Exercise instructions: Look over the lines below. Report each one that includes the string "comprehensions".

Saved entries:
※ ※ ※

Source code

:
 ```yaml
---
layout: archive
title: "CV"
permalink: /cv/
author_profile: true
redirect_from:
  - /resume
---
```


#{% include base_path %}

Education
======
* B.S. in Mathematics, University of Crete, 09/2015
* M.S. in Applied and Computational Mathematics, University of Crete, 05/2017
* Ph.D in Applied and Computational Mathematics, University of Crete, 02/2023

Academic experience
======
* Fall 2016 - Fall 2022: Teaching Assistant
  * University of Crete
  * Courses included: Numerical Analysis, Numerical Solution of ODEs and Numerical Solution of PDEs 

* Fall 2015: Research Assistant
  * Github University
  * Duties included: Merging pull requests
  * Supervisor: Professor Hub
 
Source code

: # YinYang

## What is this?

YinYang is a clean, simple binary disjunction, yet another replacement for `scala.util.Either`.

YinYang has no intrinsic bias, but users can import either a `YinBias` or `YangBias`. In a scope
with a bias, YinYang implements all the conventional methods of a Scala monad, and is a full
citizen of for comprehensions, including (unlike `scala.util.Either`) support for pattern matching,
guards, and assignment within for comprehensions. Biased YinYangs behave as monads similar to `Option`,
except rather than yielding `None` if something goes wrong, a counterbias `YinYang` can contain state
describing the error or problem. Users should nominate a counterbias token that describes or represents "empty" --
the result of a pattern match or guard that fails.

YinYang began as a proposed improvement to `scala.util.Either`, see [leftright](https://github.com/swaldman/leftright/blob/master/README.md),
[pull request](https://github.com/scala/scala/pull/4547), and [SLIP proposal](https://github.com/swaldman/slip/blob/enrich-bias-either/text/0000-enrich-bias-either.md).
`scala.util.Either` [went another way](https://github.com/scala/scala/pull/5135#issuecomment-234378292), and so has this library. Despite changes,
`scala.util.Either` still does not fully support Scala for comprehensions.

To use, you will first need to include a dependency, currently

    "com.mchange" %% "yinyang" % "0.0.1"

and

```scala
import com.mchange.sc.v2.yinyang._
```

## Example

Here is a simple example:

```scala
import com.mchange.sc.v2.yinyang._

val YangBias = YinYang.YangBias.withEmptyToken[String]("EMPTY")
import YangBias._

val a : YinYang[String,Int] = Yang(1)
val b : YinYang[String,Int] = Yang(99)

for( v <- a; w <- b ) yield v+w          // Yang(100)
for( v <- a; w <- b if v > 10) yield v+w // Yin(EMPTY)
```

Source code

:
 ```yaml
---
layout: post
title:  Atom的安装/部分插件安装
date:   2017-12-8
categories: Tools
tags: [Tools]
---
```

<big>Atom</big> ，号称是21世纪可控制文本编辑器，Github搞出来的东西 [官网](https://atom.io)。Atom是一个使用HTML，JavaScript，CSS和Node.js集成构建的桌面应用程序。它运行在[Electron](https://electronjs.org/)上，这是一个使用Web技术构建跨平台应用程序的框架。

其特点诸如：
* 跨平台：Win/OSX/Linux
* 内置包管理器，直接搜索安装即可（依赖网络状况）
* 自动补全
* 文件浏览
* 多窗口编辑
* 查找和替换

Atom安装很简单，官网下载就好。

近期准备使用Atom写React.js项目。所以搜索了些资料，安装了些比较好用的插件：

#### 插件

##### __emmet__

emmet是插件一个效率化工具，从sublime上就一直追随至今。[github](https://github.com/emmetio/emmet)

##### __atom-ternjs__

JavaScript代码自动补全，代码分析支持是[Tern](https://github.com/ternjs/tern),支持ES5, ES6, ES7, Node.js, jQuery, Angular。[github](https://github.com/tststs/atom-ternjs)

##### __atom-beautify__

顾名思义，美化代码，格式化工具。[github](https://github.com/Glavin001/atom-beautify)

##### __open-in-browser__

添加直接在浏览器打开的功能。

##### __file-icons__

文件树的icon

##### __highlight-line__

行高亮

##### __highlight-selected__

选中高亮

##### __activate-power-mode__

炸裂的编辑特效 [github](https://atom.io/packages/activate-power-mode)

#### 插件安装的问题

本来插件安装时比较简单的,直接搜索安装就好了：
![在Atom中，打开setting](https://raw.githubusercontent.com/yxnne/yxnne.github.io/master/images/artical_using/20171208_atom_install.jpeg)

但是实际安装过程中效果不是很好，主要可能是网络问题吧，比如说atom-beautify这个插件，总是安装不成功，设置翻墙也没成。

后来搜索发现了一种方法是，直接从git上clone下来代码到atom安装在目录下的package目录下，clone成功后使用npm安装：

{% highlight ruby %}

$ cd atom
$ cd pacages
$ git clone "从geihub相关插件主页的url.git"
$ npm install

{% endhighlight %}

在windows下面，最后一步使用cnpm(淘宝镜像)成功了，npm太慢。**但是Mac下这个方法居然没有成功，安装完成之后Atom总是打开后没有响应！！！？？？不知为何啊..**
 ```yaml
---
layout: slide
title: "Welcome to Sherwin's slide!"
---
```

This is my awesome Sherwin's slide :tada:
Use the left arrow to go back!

※ ※ ※

Solution for this task:
citizen of for comprehensions, including (unlike `scala.util.Either`) support for pattern matching,
guards, and assignment within for comprehensions. Biased YinYangs behave as monads similar to `Option`,
`scala.util.Either` still does not fully support Scala for comprehensions.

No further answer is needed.